Esta filosofía hace que disfrutes incluso de cosas consideradas tediosas. Como de la espera —ya mencioné el placer de la espera en un artículo anterior— o de alguna extenuante actividad. Hace que dejes de ser un cobarde y te vuelvas un valiente, pues solo así podrás experimentar, descubrir, aprender. Porque es algo que se ve en la infancia desde su inicio: el juego es el mecanismo más poderoso para que un niño aprenda algo, su mente se activa, ilumina, y asocia lo aprendido con el momento disfrutado, y esto a su vez le sirve de aliciente para ir con ilusión a por el siguiente reto. Es pues el juego un vehículo hacia la sabiduría, frente a aburridos sistemas educativos.

Una vez, un “enemigo” escribió que él rodaba en serio, mientras que yo “jugaba a hacer películas”. Y yo digo que afortunadamente. En el momento en que se vuelva algo demasiado serio, insípido o lesivo para mis principios o felicidad, lo apartaría de mí. Se trata de buscar el equilibrio: no perder de vista el objetivo de calidad ni sus dimensiones, mas afrontarlo jugando. Tener todo muy planificado, sí, pero dar un gran margen para probar cosas, para la sorpresa, poder improvisar y ser creativos frente a los imprevistos; para emocionarse, ser apasionados, chillar y reírse. Para jugar. Para seguir siendo los Niños Perdidos de Nunca Jamás aunque estemos construyendo algo importante. Este es el espíritu de aquellos cineastas que me han impulsado, y este era el espíritu de Mozart, que siendo niño componía y tocaba mientras jugaba, y al ser adulto “jugaba” mientras componía.

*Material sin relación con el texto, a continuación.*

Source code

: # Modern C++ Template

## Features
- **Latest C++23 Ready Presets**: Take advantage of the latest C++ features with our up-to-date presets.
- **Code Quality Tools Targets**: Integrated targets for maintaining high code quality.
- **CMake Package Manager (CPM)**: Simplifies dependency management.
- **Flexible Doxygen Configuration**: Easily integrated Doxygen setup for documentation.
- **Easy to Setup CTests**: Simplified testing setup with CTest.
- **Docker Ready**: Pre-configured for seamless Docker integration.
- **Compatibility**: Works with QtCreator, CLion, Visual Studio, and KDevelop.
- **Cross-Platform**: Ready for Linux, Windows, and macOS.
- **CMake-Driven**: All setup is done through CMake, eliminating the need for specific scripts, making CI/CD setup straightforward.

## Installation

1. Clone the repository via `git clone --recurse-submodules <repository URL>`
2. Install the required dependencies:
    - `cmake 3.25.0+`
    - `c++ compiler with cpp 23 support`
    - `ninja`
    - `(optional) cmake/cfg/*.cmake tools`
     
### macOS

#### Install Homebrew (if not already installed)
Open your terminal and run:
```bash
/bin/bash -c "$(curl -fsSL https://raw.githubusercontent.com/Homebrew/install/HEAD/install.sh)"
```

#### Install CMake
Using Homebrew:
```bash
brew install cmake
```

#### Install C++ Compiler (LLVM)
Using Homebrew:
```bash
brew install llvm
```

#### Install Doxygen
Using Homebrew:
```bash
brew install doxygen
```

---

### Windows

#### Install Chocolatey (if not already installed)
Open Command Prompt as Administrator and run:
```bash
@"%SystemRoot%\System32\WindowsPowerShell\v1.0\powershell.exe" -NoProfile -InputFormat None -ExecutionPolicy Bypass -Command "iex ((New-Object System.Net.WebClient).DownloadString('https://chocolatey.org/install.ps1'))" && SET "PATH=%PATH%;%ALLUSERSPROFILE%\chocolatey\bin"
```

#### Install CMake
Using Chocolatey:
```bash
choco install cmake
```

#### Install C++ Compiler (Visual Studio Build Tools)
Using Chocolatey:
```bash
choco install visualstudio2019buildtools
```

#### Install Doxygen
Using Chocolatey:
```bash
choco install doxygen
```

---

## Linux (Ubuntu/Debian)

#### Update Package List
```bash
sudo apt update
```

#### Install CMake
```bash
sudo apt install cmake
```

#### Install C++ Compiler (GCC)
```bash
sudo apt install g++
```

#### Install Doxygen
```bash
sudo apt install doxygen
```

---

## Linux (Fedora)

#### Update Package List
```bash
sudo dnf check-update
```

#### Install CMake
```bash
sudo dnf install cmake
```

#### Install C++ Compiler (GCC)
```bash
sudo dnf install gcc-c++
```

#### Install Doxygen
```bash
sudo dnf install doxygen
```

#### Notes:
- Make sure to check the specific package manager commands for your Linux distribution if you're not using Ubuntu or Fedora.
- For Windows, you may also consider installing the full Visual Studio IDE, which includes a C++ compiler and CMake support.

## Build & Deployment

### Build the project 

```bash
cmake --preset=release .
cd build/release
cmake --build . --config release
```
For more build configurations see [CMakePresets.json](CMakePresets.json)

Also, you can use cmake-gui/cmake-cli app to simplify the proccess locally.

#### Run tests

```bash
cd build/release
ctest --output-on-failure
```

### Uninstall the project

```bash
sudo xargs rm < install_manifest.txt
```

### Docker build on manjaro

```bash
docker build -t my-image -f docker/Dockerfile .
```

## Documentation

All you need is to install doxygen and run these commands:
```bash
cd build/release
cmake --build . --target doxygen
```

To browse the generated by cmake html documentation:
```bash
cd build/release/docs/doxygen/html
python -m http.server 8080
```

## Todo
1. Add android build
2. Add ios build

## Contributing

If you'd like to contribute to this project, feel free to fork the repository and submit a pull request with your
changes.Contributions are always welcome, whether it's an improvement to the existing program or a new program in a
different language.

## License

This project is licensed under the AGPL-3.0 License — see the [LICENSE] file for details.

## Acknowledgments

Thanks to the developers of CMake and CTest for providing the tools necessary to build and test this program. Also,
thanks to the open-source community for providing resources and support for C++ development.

Como en todo, el sistema intenta apropiarse de lo que le es ajeno, para fagocitarlo, parasitarlo y contaminarlo. Políticos, abogados, y “gente seria” o amargada que perdió su niño interior usan “las reglas del juego”, “lo que está en juego”, “el juego sucio” o “juegan con fuego”, pero sin saber de lo que hablan ni encontrar ya encanto en nada. Realmente, lo lúdico está tan muerto en ellos como el niño que una vez fueron.

En mi camino, no solo artístico, sino personal, ha tenido mucho que ver el juego. Es este el que me ha llevado hasta la libertad, o a defenderla con valentía y a cualquier precio. Hablaba más arriba sobre la cobardía. Y es que jugando, desaparece el miedo. Porque no se puede jugar con mascarillas ni con desconfianza patológica. Para jugar, y por tanto ser libres y felices, hay que respirar, henchirse de aire puro, hay que compartir, abrazarse, y hay que mancharse de la vida.

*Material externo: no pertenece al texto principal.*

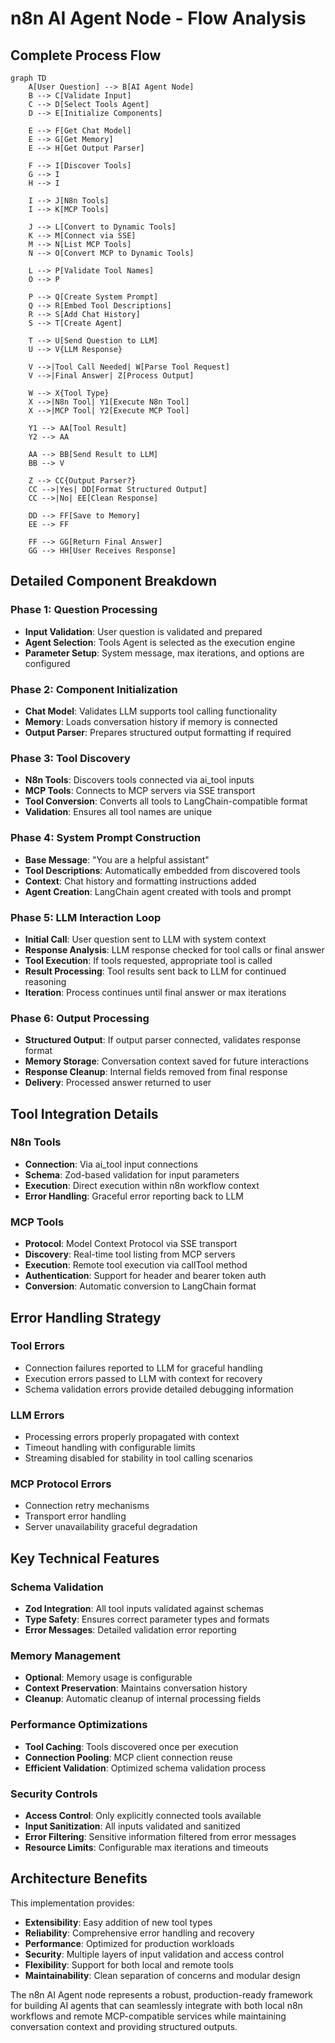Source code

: # n8n AI Agent Node - Flow Analysis

## Complete Process Flow

```mermaid
graph TD
    A[User Question] --> B[AI Agent Node]
    B --> C[Validate Input]
    C --> D[Select Tools Agent]
    D --> E[Initialize Components]
    
    E --> F[Get Chat Model]
    E --> G[Get Memory]
    E --> H[Get Output Parser]
    
    F --> I[Discover Tools]
    G --> I
    H --> I
    
    I --> J[N8n Tools]
    I --> K[MCP Tools]
    
    J --> L[Convert to Dynamic Tools]
    K --> M[Connect via SSE]
    M --> N[List MCP Tools]
    N --> O[Convert MCP to Dynamic Tools]
    
    L --> P[Validate Tool Names]
    O --> P
    
    P --> Q[Create System Prompt]
    Q --> R[Embed Tool Descriptions]
    R --> S[Add Chat History]
    S --> T[Create Agent]
    
    T --> U[Send Question to LLM]
    U --> V{LLM Response}
    
    V -->|Tool Call Needed| W[Parse Tool Request]
    V -->|Final Answer| Z[Process Output]
    
    W --> X{Tool Type}
    X -->|N8n Tool| Y1[Execute N8n Tool]
    X -->|MCP Tool| Y2[Execute MCP Tool]
    
    Y1 --> AA[Tool Result]
    Y2 --> AA
    
    AA --> BB[Send Result to LLM]
    BB --> V
    
    Z --> CC{Output Parser?}
    CC -->|Yes| DD[Format Structured Output]
    CC -->|No| EE[Clean Response]
    
    DD --> FF[Save to Memory]
    EE --> FF
    
    FF --> GG[Return Final Answer]
    GG --> HH[User Receives Response]
```

## Detailed Component Breakdown

### Phase 1: Question Processing
- **Input Validation**: User question is validated and prepared
- **Agent Selection**: Tools Agent is selected as the execution engine
- **Parameter Setup**: System message, max iterations, and options are configured

### Phase 2: Component Initialization
- **Chat Model**: Validates LLM supports tool calling functionality
- **Memory**: Loads conversation history if memory is connected
- **Output Parser**: Prepares structured output formatting if required

### Phase 3: Tool Discovery
- **N8n Tools**: Discovers tools connected via ai_tool inputs
- **MCP Tools**: Connects to MCP servers via SSE transport
- **Tool Conversion**: Converts all tools to LangChain-compatible format
- **Validation**: Ensures all tool names are unique

### Phase 4: System Prompt Construction
- **Base Message**: "You are a helpful assistant"
- **Tool Descriptions**: Automatically embedded from discovered tools
- **Context**: Chat history and formatting instructions added
- **Agent Creation**: LangChain agent created with tools and prompt

### Phase 5: LLM Interaction Loop
- **Initial Call**: User question sent to LLM with system context
- **Response Analysis**: LLM response checked for tool calls or final answer
- **Tool Execution**: If tools requested, appropriate tool is called
- **Result Processing**: Tool results sent back to LLM for continued reasoning
- **Iteration**: Process continues until final answer or max iterations

### Phase 6: Output Processing
- **Structured Output**: If output parser connected, validates response format
- **Memory Storage**: Conversation context saved for future interactions
- **Response Cleanup**: Internal fields removed from final response
- **Delivery**: Processed answer returned to user

## Tool Integration Details

### N8n Tools
- **Connection**: Via ai_tool input connections
- **Schema**: Zod-based validation for input parameters
- **Execution**: Direct execution within n8n workflow context
- **Error Handling**: Graceful error reporting back to LLM

### MCP Tools
- **Protocol**: Model Context Protocol via SSE transport
- **Discovery**: Real-time tool listing from MCP servers
- **Execution**: Remote tool execution via callTool method
- **Authentication**: Support for header and bearer token auth
- **Conversion**: Automatic conversion to LangChain format

## Error Handling Strategy

### Tool Errors
- Connection failures reported to LLM for graceful handling
- Execution errors passed to LLM with context for recovery
- Schema validation errors provide detailed debugging information

### LLM Errors
- Processing errors properly propagated with context
- Timeout handling with configurable limits
- Streaming disabled for stability in tool calling scenarios

### MCP Protocol Errors
- Connection retry mechanisms
- Transport error handling
- Server unavailability graceful degradation

## Key Technical Features

### Schema Validation
- **Zod Integration**: All tool inputs validated against schemas
- **Type Safety**: Ensures correct parameter types and formats
- **Error Messages**: Detailed validation error reporting

### Memory Management
- **Optional**: Memory usage is configurable
- **Context Preservation**: Maintains conversation history
- **Cleanup**: Automatic cleanup of internal processing fields

### Performance Optimizations
- **Tool Caching**: Tools discovered once per execution
- **Connection Pooling**: MCP client connection reuse
- **Efficient Validation**: Optimized schema validation process

### Security Controls
- **Access Control**: Only explicitly connected tools available
- **Input Sanitization**: All inputs validated and sanitized
- **Error Filtering**: Sensitive information filtered from error messages
- **Resource Limits**: Configurable max iterations and timeouts

## Architecture Benefits

This implementation provides:

- **Extensibility**: Easy addition of new tool types
- **Reliability**: Comprehensive error handling and recovery
- **Performance**: Optimized for production workloads
- **Security**: Multiple layers of input validation and access control
- **Flexibility**: Support for both local and remote tools
- **Maintainability**: Clean separation of concerns and modular design

The n8n AI Agent node represents a robust, production-ready framework for building AI agents that can seamlessly integrate with both local n8n workflows and remote MCP-compatible services while maintaining conversation context and providing structured outputs.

La otra semana viví una experiencia reveladora. Un grupo de gente de lo más variopinto —renegados, disidentes, pero profesionales con trayectoria y calidad a sus espaldas— nos lanzamos a viajar y rodar unos cortos exprés sobre esto. Las mascarillas, apatía inhumana y desidia fueron sustituidas por abrazos, energía y pasión. Allí todo se compartía, todo era contacto humano directo. Volvimos más fuertes, felices e inmunizados.

Ahora, aunque esté retenido en la casilla del pozo, aún me queda mucha partida por jugar.